-- Task to complete --
Search the records below for "title" and copy every line it turns up in.

(Stored data)
>>

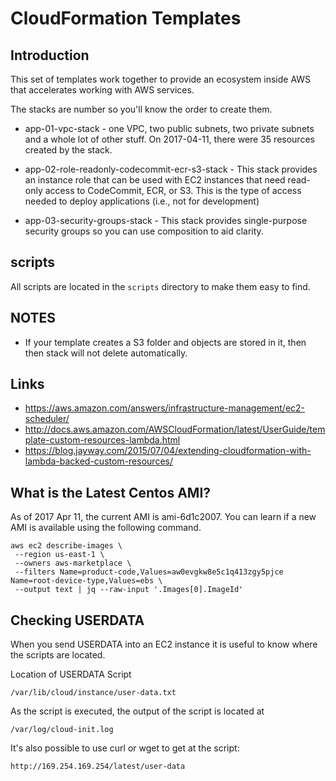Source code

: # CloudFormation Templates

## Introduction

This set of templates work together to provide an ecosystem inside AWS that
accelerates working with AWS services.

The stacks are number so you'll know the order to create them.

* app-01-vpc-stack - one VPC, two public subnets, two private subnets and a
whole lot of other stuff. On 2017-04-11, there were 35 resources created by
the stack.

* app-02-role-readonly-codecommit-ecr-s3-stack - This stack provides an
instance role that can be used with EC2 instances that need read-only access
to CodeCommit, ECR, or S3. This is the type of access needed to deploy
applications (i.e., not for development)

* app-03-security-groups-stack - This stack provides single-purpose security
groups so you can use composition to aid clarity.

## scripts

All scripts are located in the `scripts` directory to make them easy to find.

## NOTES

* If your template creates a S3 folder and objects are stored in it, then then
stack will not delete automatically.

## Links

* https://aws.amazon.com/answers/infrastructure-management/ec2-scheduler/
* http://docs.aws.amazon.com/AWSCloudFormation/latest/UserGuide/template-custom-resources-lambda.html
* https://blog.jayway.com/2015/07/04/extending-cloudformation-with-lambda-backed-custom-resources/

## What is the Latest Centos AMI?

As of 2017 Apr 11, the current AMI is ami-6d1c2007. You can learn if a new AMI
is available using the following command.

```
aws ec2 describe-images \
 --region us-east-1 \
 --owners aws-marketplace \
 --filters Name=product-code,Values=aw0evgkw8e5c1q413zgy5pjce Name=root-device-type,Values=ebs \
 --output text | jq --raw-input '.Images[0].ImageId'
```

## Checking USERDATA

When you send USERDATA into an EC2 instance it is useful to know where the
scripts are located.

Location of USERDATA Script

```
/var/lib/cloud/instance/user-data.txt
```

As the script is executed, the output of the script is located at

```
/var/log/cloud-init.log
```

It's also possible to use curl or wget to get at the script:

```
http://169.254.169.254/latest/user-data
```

<<
>>

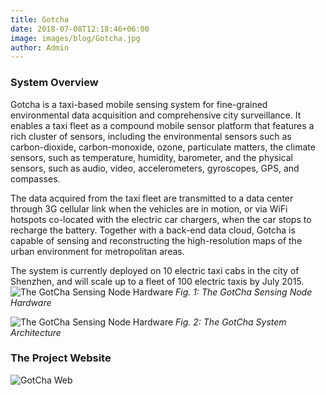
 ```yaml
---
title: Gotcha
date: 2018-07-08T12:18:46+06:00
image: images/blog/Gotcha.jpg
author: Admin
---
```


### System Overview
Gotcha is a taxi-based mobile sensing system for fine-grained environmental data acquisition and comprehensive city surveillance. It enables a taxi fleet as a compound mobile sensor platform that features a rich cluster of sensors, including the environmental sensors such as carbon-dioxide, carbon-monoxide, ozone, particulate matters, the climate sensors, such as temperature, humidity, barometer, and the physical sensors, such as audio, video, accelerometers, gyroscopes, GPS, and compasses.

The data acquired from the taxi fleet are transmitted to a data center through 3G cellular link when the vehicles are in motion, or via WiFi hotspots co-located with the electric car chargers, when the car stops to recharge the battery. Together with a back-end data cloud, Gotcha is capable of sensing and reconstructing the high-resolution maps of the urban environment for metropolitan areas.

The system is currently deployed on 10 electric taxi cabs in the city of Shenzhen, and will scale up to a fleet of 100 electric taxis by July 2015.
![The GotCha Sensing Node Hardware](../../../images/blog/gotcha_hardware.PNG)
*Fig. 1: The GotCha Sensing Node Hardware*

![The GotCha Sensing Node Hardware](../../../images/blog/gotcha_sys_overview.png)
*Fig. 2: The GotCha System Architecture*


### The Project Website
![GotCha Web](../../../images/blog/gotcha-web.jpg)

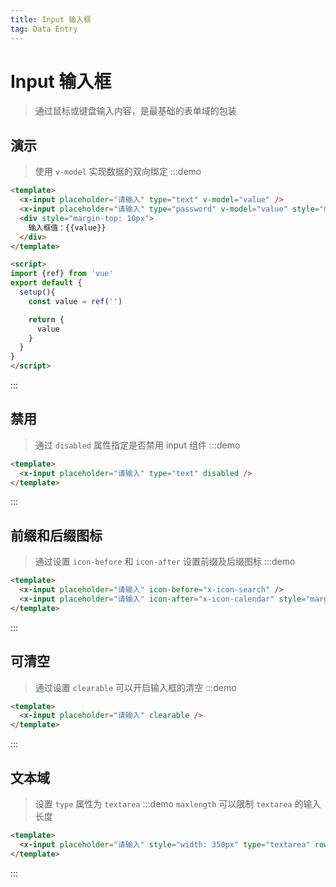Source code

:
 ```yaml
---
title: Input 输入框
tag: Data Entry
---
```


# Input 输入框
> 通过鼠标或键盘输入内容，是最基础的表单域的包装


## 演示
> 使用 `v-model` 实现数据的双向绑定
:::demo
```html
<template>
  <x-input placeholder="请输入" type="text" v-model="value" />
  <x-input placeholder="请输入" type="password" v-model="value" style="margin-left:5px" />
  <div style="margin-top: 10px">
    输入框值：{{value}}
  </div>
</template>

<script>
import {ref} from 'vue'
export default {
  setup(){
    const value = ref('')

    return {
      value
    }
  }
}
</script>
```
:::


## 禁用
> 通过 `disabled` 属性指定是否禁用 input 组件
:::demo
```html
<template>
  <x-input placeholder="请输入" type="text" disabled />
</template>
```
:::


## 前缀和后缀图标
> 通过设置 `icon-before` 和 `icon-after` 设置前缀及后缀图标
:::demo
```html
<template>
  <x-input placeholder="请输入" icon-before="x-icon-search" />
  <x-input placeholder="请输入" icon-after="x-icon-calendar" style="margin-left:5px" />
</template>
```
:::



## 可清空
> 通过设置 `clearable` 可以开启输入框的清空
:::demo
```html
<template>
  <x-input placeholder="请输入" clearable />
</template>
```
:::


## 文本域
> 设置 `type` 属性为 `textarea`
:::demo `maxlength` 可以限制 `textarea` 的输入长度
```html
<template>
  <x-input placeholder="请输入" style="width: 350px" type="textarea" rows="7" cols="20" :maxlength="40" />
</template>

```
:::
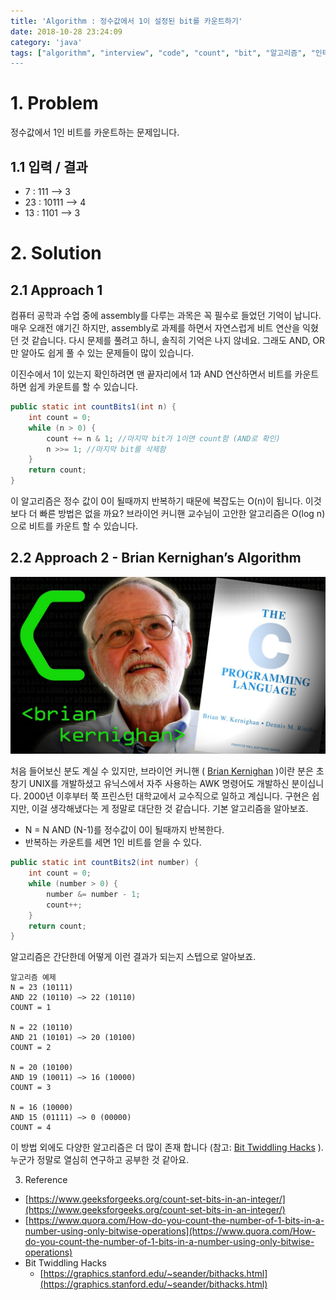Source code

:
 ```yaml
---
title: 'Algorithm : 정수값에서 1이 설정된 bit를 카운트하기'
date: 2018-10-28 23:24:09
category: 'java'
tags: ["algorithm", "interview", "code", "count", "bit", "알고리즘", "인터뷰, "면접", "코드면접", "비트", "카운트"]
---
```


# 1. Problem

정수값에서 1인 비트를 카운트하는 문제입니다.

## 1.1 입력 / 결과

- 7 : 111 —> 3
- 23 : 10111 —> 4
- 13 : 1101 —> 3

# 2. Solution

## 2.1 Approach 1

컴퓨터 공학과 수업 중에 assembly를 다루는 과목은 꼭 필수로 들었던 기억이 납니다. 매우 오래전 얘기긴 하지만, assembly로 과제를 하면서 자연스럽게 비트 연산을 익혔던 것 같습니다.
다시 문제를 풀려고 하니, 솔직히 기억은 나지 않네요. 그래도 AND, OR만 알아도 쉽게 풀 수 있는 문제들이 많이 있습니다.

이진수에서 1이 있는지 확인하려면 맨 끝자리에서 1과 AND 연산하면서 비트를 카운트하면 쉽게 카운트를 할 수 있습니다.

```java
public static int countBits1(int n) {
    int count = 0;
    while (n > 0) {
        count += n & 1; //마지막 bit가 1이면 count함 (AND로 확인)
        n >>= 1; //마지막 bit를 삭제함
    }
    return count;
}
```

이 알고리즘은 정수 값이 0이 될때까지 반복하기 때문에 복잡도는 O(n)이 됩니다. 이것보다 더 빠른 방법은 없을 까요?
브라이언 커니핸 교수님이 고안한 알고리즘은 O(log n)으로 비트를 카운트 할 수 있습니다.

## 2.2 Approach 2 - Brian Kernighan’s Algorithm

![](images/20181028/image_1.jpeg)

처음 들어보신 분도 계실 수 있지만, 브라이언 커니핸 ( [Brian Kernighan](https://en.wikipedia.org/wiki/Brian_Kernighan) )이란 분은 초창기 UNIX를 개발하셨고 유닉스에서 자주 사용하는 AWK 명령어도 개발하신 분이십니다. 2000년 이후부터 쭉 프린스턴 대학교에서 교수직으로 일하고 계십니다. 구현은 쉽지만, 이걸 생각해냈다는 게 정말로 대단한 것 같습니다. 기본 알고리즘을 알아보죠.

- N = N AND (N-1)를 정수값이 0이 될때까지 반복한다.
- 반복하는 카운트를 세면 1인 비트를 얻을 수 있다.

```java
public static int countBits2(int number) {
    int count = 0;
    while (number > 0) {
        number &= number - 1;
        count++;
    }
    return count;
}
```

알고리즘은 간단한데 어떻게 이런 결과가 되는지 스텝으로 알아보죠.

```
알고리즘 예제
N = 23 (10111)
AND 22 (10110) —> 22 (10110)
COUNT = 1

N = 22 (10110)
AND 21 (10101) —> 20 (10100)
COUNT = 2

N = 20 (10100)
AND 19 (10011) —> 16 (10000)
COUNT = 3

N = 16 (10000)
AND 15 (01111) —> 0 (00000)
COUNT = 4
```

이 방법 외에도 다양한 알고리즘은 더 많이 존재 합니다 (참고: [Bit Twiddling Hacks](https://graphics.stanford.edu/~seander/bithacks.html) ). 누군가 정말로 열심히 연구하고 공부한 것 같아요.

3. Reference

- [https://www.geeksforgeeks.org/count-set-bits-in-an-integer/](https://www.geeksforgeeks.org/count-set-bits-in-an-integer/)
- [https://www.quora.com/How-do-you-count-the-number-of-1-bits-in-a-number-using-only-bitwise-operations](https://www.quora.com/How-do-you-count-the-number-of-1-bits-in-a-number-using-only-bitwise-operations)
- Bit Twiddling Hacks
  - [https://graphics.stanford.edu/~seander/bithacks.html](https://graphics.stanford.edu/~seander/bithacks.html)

<<

-- Result --
title: Gotcha
title: Input 输入框
title: 'Algorithm : 정수값에서 1이 설정된 bit를 카운트하기'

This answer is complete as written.